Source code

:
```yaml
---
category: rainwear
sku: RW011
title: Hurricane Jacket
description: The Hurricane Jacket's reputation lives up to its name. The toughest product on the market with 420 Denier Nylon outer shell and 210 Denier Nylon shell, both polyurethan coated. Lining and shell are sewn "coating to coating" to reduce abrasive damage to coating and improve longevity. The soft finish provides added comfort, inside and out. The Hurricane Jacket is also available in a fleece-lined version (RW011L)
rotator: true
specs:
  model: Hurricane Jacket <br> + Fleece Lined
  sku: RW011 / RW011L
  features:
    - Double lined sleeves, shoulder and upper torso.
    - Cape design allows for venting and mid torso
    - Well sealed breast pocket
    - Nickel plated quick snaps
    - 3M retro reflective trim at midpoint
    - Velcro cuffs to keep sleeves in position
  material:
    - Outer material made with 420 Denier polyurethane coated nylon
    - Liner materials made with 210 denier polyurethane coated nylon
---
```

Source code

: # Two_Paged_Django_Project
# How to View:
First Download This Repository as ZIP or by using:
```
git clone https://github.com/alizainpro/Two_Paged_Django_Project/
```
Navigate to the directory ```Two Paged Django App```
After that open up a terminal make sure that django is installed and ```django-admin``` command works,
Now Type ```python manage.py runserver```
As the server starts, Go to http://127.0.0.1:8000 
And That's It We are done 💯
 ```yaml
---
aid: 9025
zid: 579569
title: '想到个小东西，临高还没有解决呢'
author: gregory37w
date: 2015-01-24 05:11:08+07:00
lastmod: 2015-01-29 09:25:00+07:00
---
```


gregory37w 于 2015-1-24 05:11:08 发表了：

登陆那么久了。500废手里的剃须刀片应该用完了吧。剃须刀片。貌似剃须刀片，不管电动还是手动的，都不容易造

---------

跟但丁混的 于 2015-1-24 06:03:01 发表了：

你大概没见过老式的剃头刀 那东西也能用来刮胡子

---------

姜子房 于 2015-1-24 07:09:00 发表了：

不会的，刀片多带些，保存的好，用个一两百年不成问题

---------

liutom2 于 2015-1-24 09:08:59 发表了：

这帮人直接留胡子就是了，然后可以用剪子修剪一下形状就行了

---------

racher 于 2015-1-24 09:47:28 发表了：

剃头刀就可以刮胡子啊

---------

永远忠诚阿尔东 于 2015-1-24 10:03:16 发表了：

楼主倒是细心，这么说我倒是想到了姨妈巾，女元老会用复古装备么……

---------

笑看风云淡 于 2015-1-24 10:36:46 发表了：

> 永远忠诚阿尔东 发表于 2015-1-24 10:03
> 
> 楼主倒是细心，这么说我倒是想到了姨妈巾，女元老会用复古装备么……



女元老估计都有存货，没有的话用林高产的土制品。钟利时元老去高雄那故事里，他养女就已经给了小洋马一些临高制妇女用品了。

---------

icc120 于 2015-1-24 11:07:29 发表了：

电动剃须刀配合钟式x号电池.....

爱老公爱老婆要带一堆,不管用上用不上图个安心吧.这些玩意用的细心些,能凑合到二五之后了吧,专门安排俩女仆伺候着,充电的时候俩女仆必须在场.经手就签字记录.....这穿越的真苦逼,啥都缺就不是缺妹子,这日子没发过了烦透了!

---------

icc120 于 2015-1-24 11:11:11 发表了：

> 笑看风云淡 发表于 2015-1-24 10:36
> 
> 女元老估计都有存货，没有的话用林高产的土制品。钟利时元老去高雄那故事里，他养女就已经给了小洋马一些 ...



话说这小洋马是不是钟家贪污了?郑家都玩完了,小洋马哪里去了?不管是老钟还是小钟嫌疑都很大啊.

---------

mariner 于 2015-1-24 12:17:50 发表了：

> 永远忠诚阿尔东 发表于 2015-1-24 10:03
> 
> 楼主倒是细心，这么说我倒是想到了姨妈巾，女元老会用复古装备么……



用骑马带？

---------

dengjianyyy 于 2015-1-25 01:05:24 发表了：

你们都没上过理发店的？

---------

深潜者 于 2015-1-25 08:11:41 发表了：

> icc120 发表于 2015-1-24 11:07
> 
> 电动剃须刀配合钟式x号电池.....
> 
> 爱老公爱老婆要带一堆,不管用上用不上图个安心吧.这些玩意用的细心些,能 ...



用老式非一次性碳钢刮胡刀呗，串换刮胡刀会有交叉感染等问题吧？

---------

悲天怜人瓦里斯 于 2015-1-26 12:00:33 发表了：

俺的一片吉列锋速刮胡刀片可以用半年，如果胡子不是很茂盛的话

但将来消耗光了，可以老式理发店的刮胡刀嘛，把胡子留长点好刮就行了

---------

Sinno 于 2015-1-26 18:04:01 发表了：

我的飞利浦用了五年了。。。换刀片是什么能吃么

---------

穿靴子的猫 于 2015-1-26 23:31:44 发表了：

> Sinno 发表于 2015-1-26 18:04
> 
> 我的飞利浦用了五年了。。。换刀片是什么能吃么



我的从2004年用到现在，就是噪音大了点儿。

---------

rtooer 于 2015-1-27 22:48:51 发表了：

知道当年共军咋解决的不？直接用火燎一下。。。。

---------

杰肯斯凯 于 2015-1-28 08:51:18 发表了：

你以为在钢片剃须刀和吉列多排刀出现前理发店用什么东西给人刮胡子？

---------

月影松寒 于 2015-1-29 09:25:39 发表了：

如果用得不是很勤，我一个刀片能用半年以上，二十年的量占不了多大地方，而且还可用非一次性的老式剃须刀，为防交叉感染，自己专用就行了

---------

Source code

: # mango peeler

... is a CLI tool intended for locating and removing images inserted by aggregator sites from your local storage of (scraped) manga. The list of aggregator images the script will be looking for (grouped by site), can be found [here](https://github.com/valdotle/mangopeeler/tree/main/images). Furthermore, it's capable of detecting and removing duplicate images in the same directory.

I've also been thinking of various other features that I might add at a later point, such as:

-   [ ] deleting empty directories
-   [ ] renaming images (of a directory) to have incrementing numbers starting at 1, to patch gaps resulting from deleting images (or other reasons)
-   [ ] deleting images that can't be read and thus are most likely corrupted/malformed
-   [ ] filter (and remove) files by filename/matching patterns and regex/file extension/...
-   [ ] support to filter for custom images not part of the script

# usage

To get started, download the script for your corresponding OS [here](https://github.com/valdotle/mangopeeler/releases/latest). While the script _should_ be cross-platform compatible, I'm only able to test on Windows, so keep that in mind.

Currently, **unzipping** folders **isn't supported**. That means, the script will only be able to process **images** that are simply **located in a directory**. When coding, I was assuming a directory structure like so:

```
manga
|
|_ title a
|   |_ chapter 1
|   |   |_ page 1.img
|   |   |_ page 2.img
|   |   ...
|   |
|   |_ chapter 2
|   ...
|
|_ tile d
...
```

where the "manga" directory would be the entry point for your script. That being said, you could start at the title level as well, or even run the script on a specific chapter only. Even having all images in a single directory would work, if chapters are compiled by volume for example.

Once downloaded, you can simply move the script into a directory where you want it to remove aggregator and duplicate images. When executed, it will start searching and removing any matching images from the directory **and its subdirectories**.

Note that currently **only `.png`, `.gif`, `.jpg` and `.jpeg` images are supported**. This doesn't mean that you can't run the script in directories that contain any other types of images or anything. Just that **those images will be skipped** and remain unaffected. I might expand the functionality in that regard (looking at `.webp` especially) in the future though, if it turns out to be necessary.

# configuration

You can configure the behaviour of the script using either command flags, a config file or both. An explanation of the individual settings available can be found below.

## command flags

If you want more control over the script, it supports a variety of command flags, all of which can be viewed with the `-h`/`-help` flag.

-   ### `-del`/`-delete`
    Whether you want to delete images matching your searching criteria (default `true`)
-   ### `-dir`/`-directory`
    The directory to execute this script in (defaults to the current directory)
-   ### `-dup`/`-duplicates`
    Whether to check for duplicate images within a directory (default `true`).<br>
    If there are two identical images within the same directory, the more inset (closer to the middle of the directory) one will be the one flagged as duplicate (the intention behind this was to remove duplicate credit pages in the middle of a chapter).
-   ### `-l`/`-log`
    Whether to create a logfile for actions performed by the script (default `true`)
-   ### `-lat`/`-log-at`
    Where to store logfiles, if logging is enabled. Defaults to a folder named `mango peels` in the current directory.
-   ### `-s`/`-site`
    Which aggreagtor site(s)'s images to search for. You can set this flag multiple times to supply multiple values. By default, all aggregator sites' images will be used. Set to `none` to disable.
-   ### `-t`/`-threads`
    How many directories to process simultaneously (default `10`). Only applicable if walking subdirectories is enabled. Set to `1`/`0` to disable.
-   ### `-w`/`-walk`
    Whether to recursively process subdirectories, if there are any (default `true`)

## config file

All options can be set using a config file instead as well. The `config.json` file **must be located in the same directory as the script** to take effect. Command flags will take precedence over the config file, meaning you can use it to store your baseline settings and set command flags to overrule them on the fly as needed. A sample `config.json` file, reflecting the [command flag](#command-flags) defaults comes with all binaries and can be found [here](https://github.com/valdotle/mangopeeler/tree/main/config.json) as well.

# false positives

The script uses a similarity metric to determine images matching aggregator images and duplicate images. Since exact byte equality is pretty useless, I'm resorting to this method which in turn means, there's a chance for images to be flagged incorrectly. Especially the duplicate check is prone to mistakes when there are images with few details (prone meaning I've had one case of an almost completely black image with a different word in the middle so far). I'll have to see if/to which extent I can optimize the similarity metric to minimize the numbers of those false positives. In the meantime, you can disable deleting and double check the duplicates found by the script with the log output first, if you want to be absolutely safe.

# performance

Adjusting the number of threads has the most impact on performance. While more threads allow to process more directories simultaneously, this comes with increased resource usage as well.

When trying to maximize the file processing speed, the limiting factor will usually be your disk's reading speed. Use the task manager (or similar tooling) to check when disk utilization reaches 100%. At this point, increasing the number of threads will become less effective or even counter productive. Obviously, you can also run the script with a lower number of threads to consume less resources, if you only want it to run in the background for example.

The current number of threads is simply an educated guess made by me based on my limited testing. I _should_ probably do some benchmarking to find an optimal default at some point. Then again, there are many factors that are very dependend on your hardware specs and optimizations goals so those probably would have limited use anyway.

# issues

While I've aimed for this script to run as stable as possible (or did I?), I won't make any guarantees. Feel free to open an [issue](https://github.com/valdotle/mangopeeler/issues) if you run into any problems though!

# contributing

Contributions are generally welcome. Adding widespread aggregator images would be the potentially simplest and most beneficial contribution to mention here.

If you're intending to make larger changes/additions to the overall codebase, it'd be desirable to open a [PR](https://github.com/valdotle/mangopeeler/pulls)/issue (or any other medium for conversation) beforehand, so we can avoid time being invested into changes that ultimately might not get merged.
= = = = =
• [The problem] Show every line above in which the word "store" is found.

• [Output for this exercise]
    Where to store logfiles, if logging is enabled. Defaults to a folder named `mango peels` in the current directory.
All options can be set using a config file instead as well. The `config.json` file **must be located in the same directory as the script** to take effect. Command flags will take precedence over the config file, meaning you can use it to store your baseline settings and set command flags to overrule them on the fly as needed. A sample `config.json` file, reflecting the [command flag](#command-flags) defaults comes with all binaries and can be found [here](https://github.com/valdotle/mangopeeler/tree/main/config.json) as well.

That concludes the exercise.